The preamble to the law affirms that it is expedient and desirable to establish an independent anti-corruption commission to combat corruption and related activities, and for investigation of specific complaints of corruption.
Published in the Bangladesh Gazette Extraordinary on 23 June 2004, the Act has thirty seven sections and a schedule. The major features of the law include, but not necessarily limited to, establishment of the commission, its head office, terms and conditions of the members of the commission including the chairman, procedure for selection through a high-powered selection committee headed by a judge of the appellate division of the Supreme Court, eligibility or otherwise for appointment as members, resignation and terms of services of members, appointment of officials, the functions of the commission, general and special powers for investigation, financial independence, separate prosecuting unit etc.
It is important to note that the law categorically provides that the commission shall be independent and neutral.

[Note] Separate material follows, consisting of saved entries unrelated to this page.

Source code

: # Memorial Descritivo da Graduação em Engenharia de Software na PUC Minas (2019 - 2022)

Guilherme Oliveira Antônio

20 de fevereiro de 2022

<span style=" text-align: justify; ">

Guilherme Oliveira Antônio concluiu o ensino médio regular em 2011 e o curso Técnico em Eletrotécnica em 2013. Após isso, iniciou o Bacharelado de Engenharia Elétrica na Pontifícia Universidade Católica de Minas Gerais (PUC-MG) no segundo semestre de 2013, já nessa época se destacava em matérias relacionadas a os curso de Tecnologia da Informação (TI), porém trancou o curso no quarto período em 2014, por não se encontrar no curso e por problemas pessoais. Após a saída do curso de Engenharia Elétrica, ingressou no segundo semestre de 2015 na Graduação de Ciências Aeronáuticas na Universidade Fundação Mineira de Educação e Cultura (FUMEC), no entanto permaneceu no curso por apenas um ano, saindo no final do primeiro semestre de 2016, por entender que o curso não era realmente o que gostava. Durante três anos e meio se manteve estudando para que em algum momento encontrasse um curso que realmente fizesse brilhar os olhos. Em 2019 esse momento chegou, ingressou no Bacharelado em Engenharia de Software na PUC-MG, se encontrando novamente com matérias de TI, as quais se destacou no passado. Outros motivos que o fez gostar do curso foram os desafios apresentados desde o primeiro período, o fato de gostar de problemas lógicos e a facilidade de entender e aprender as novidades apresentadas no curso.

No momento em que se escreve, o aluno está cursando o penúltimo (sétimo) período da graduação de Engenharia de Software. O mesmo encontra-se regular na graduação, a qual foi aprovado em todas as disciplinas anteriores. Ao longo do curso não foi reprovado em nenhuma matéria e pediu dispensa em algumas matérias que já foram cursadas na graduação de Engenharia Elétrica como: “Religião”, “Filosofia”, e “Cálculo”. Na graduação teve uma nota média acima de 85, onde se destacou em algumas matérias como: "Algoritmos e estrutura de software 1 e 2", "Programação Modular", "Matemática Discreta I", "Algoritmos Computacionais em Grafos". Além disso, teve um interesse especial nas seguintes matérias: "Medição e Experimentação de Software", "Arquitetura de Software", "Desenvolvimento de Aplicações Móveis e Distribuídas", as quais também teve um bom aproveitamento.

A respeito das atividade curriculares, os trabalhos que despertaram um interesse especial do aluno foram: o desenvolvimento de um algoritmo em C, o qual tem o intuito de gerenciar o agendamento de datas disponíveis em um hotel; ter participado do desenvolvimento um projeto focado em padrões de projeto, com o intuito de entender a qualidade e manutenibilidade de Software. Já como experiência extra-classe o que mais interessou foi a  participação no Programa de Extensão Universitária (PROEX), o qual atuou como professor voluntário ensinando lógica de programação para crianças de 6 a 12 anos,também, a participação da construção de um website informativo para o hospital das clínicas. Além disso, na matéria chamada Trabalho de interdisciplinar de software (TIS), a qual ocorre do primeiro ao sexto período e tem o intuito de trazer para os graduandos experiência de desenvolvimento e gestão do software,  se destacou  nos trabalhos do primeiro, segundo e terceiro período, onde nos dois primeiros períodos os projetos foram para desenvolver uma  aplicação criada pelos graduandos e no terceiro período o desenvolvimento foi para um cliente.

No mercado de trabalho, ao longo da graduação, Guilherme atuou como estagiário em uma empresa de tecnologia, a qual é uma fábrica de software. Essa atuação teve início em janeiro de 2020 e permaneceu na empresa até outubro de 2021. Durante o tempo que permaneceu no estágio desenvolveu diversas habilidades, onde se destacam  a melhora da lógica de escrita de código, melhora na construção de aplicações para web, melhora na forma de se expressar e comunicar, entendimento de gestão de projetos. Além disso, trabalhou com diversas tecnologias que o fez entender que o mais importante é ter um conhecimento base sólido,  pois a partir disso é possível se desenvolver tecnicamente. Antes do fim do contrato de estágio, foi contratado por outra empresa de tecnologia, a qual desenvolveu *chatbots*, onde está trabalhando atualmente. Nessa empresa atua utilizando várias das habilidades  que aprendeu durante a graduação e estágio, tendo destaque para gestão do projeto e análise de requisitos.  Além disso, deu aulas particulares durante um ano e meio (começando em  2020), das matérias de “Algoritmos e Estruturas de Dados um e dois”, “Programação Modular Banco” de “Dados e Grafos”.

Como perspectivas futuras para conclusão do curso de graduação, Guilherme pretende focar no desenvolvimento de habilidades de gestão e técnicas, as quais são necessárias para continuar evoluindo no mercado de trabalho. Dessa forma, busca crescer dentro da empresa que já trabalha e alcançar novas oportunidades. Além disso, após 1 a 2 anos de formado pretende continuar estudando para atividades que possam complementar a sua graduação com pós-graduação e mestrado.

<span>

Its members are debarred from holding any office of profit after their tenure of four years in office. They can not be removed from office except through following the same procedure as are applicable to the judges of the Supreme Court. It has the authority to make rules with the previous approval of the President. This is a departure from the existing practice of rule-making which requires previous approval of the government. The idea perhaps is to vest greater independence of authority for commission in sharp contrast to other statutory bodies. The independence of financial powers for the commission is also guaranteed by the law. It does not, for instance, require any government approval with respect to expenditure from the specific heads of the budget once approved by the government. Besides, the commission has powers to appoint its own secretary.
To facilitate investigation, the Commission has the authority to call for any information from the government or from any other authority of the government. If within the stipulated time the Commission does not receive the required information, it may start investigation on its own. Besides, the law also requires that whenever the Commission starts investigation on its own, the government or any authority under it, shall be bound to assist the Commission in a manner specified by the general or special orders of the Commission. As part of the investigation process, the Commission has the authority to direct any person to submit statement of assets in a manner specified by the Commission. Submission of false or baseless accounts of wealth has been made punishable upto three years of imprisonment or with fine or with both. Provision of imprisonment upto ten years including seizure of property acquired beyond the known sources of income are also there in the law.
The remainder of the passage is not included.